Toutefois, quels qu’aient pu être les défauts de la traduction originale et quelle qu’ait pu être la responsabilité de l’éditeur américain ou du traducteur, Le Deuxième Sexe n’en a pas moins été mis à la disposition des lecteurs anglophones, qui lui firent un véritable triomphe. L’idée de la femme en tant que concept social et les principes philosophiques sur lesquels s’appuyait la question que Beauvoir pose dès la première page de son introduction, « Qu’est-ce qu’une femme ? », imposait au monde occidental une façon radicalement différente de voir les femmes et d’en parler. La formule de Simone de Beauvoir, « On ne naît pas femme, on le devient », symbolisait cette prise de conscience : elle lança les études sur le genre aux États-Unis4. Des centaines, pour ne pas dire des milliers de livres, d’essais, d’articles et d’autres ouvrages sur la femme en tant qu’être socialement construit et auquel est imposée une « nature féminine » mythique en sont issus et continuent de foisonner. Le Deuxième Sexe a déclenché, de manière retentissante, des deux côtés de l’Atlantique, les ondes de choc d’une révolution non-violente, dont les répercussions et les ramifications perdurent encore aujourd’hui.

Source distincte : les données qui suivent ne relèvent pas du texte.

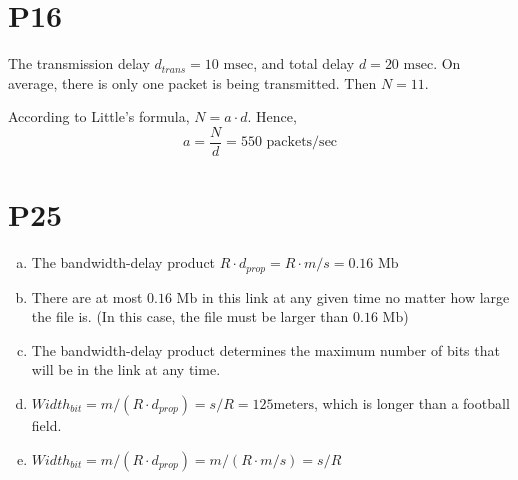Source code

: \documentclass[a4paper, 11pt]{article}
\begin{document}
\section*{P16}
\hspace{14pt} The transmission delay $d_{trans} = 10 \text{ msec}$, and total delay $d = 20 \text{ msec}$. On average, there is only one packet is being transmitted. Then $N = 11$. 

According to Little's formula, $N = a \cdot d$. Hence, $$a = \frac{N}{d} = 550\text{ packets/sec}$$

\section*{P25}
	\begin{enumerate}[a.]
		\item The bandwidth-delay product $R \cdot d_{prop} = R \cdot m / s = 0.16\text{ Mb}$
		\item There are at most $0.16\text{ Mb}$ in this link at any given time no matter how large the file is. (In this case, the file must be larger than $0.16\text{ Mb}$)
		\item The bandwidth-delay product determines the maximum number of bits that will be in the link at any time.
		\item $Width_{bit} = m / (R \cdot d_{prop}) = s / R = 125 \text{meters}$, which is longer than a football field.
		\item $Width_{bit} = m / (R \cdot d_{prop}) =  m /(R \cdot m / s) = s / R$
	\end{enumerate}
\end{document}
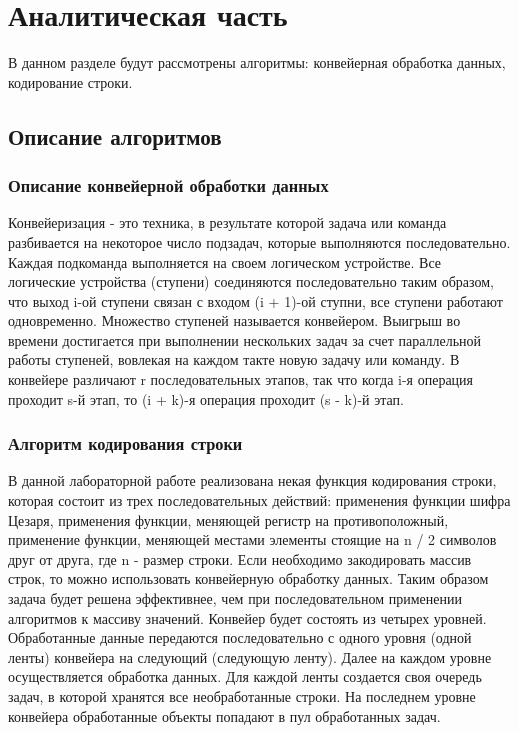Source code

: \chapter{Аналитическая часть}
В данном разделе будут рассмотрены алгоритмы: конвейерная обработка данных, кодирование строки.

\section{Описание алгоритмов}

\subsection{Описание конвейерной обработки данных}

Конвейеризация\cite{conveyor} - это техника, в результате которой задача или команда разбивается на некоторое число подзадач, которые выполняются последовательно. Каждая подкоманда выполняется на своем логическом устройстве. Все логические устройства (ступени) соединяются последовательно таким образом, что выход i-ой ступени связан с входом (i + 1)-ой ступни, все ступени работают одновременно. Множество ступеней называется конвейером. Выигрыш во времени достигается при выполнении нескольких задач за счет параллельной работы ступеней, вовлекая на каждом такте новую задачу или команду.  
В конвейере различают r последовательных этапов, так что когда i-я операция проходит s-й этап, то (i + k)-я операция проходит (s - k)-й этап.

\subsection{Алгоритм кодирования строки}
В данной лабораторной работе реализована некая функция кодирования строки, которая состоит из трех последовательных действий: применения функции шифра Цезаря\cite{ceusar}, применения функции, меняющей регистр на противоположный, применение функции, меняющей местами элементы стоящие на n / 2 символов друг от друга, где n - размер строки.
Если необходимо закодировать массив строк, то можно использовать конвейерную обработку данных. Таким образом задача будет решена эффективнее, чем при последовательном применении алгоритмов к массиву значений.  
Конвейер будет состоять из четырех уровней. Обработанные данные передаются последовательно с одного уровня (одной ленты) конвейера на следующий (следующую ленту). Далее на каждом  уровне осуществляется обработка данных. Для каждой ленты создается своя очередь задач, в которой хранятся все необработанные строки. На последнем уровне конвейера обработанные объекты попадают в пул обработанных задач.  

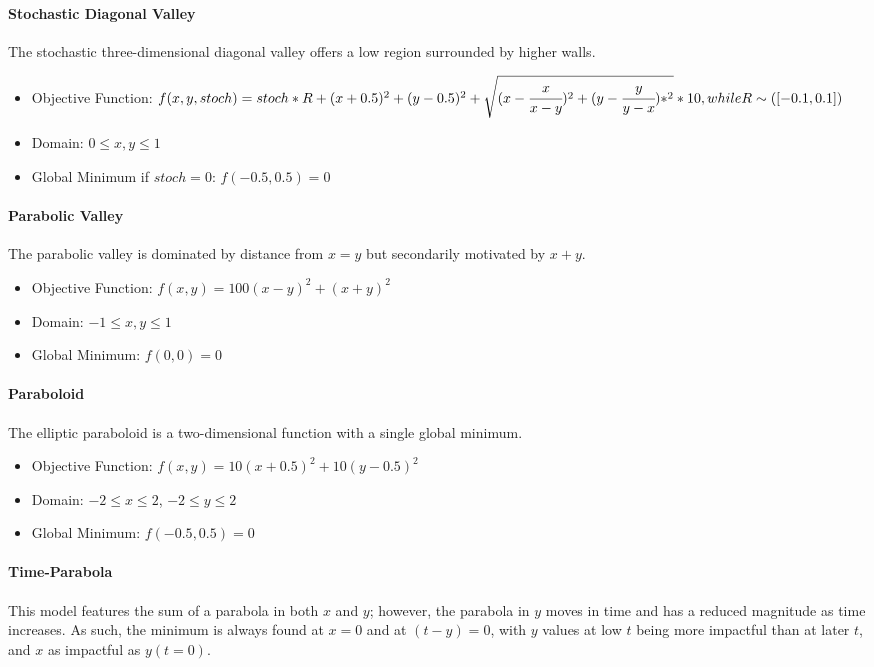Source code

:\paragraph{Stochastic Diagonal Valley}
The stochastic three-dimensional diagonal valley offers a low region surrounded by higher walls.

\begin{itemize}
  \item Objective Function: $f(x,y,stoch) = stoch * R + (x+0.5)^2 + (y-0.5)^2 + \sqrt{(x - \cfrac{x}{x-y})^2 + (y - \cfrac{y}{y-x})*^2} * 10, while R\sim ([-0.1,0.1])$
  \item Domain: $0 \leq x,y \leq 1$
  \item Global Minimum if $stoch =0$: $f(-0.5,0.5)=0$
\end{itemize}

\paragraph{Parabolic Valley}
The parabolic valley is dominated by distance from $x=y$ but secondarily motivated by $x+y$.

\begin{itemize}
  \item Objective Function: $f(x,y) = 100 (x - y)^2 + (x + y)^2$
  \item Domain: $-1 \leq x,y \leq 1$
  \item Global Minimum: $f(0,0)=0$
\end{itemize}

\paragraph{Paraboloid}
The elliptic paraboloid is a two-dimensional function with a single global minimum.

\begin{itemize}
  \item Objective Function: $f(x,y) = 10(x+0.5)^2 + 10(y-0.5)^2 $
  \item Domain: $-2 \leq x \leq 2$, $-2 \leq y \leq 2$
  \item Global Minimum: $f(-0.5,0.5) = 0$
\end{itemize}

\paragraph{Time-Parabola}
This model features the sum of a parabola in both $x$ and $y$; however, the parabola in $y$ moves in time and
has a reduced magnitude as time increases. As such, the minimum is always found at $x=0$ and at $(t-y)=0$, with
$y$ values at low $t$ being more impactful than at later $t$, and $x$ as impactful as $y(t=0)$.


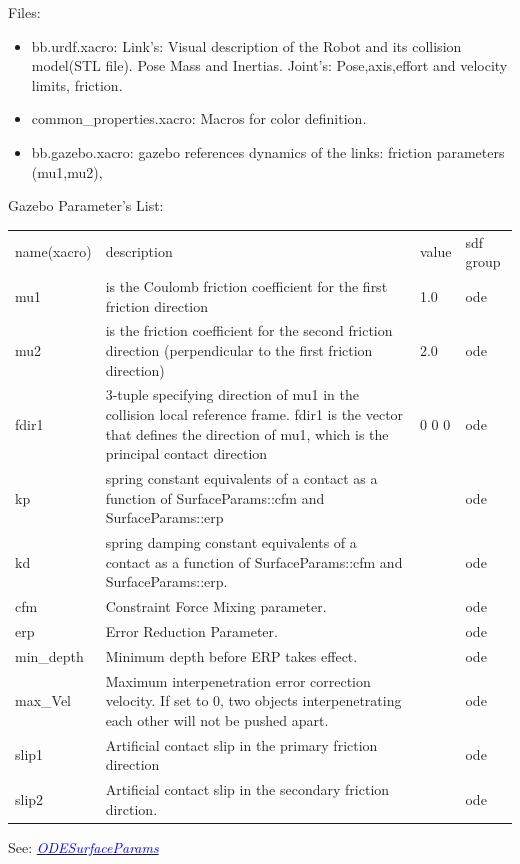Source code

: \documentclass[twoside,colorback,accentcolor=tud4c,11pt]{tudreport}
\newcommand{\mylink}[2] {	\href{#1}{	\textit{\textcolor{blue}{#2}}}}
\begin{document}
Files:
\begin{itemize}
	\item bb.urdf.xacro: Link's: Visual description of the Robot and its collision model(STL file). Pose Mass and Inertias. Joint's: Pose,axis,effort and velocity limits, friction.
	\item common\_properties.xacro: Macros for color definition.
	\item bb.gazebo.xacro: gazebo references dynamics of the links: friction parameters (mu1,mu2), 
\end{itemize}

Gazebo Parameter's List:\\
\begin{tabular}{l L{12cm} l l}
	name(xacro)&description&value&sdf group\\
	mu1&is the Coulomb friction coefficient for the first friction direction&1.0&ode\\
	mu2& is the friction coefficient for the second friction direction (perpendicular to the first friction direction)&2.0&ode\\
	fdir1& 3-tuple specifying direction of mu1 in the collision local reference frame. fdir1 is the vector that defines the direction of mu1, which is the principal contact direction &0 0 0&ode\\
	kp&spring constant equivalents of a contact as a function of SurfaceParams::cfm and SurfaceParams::erp & &ode \\
	kd&spring damping constant equivalents of a contact as a function of SurfaceParams::cfm and SurfaceParams::erp.   & &ode \\
	cfm&Constraint Force Mixing parameter.& &ode \\
	erp&Error Reduction Parameter.& &ode \\
	min\_depth&Minimum depth before ERP takes effect.   & &ode \\
	max\_Vel& Maximum interpenetration error correction velocity.
	If set to 0, two objects interpenetrating each other will not be pushed apart.  & &ode \\
	slip1&Artificial contact slip in the primary friction direction  & &ode \\
	slip2&Artificial contact slip in the secondary friction dirction.& &ode \\
	\end{tabular}

See: \mylink{http://osrf-distributions.s3.amazonaws.com/gazebo/api/dev/classgazebo_1_1physics_1_1ODESurfaceParams.html}{ODESurfaceParams}
\end{document}

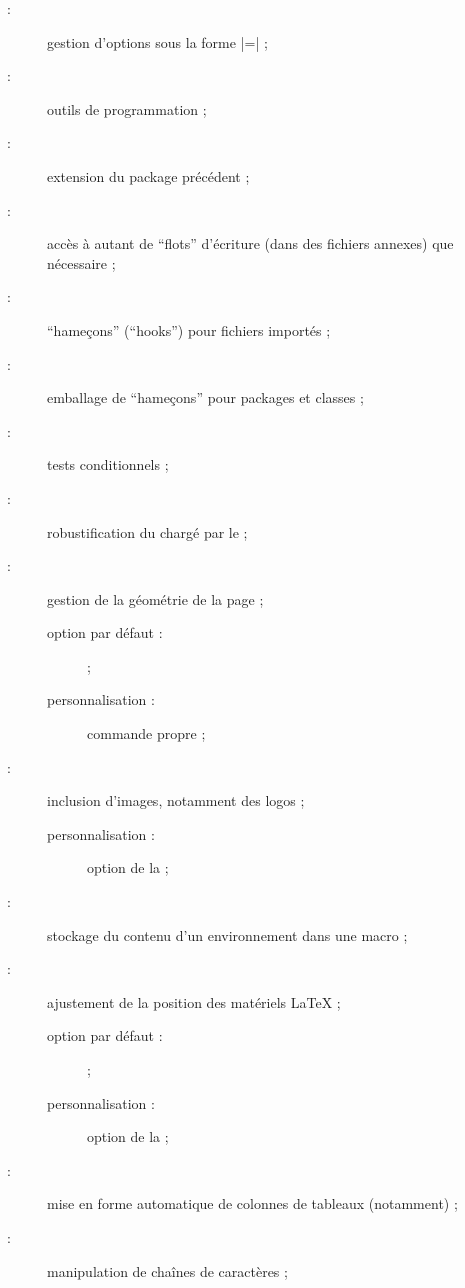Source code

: \begin{description}
\item[ :] gestion d'options sous la forme
  |=| ;
\item[ :] outils de programmation ;
\item[ :] extension du package précédent ;
\item[ :] accès à autant de \enquote{flots} d'écriture
  (dans des fichiers annexes) que nécessaire ;
\item[ :] \enquote{hameçons} (\foreignquote{english}{hooks})
  pour fichiers importés ;
\item[ :] emballage de \enquote{hameçons} pour packages et
  classes ;
\item[ :] tests conditionnels ;
\item[ :] robustification du  chargé par le
   ;
\item[ :] gestion de la géométrie de la page ;
  \begin{description}
  \item[option par défaut :]  ;
  \item[personnalisation :] commande propre  ;
  \end{description}
\item[ :] inclusion d'images, notamment des logos ;
  \begin{description}
  \item[personnalisation :] option  de la \yatCl ;
  \end{description}
\item[ :] stockage du contenu d'un environnement dans une
  macro ;
\item[ :] ajustement de la position des matériels
  \LaTeX{} ;
  \begin{description}
  \item[option par défaut :]  ;
  \item[personnalisation :] option  de la \yatCl ;
  \end{description}
\item[ :] mise en forme automatique de colonnes de tableaux
  (notamment) ;
\item[ :] manipulation de chaînes de caractères ;

\end{description}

Notre travail de traductrices obéissait à trois impératifs : il fallait respecter l’intégrité du texte et le traduire dans son entier, sans rien omettre de ce qu’avait écrit Simone de Beauvoir ; saisir sa dimension philosophique ainsi que son vocabulaire existentialiste et spécialisé ; enfin recréer aussi fidèlement que possible le style intrinsèque de l’auteur, c’est-à-dire sa syntaxe, sa ponctuation, sa grammaire et sa voix.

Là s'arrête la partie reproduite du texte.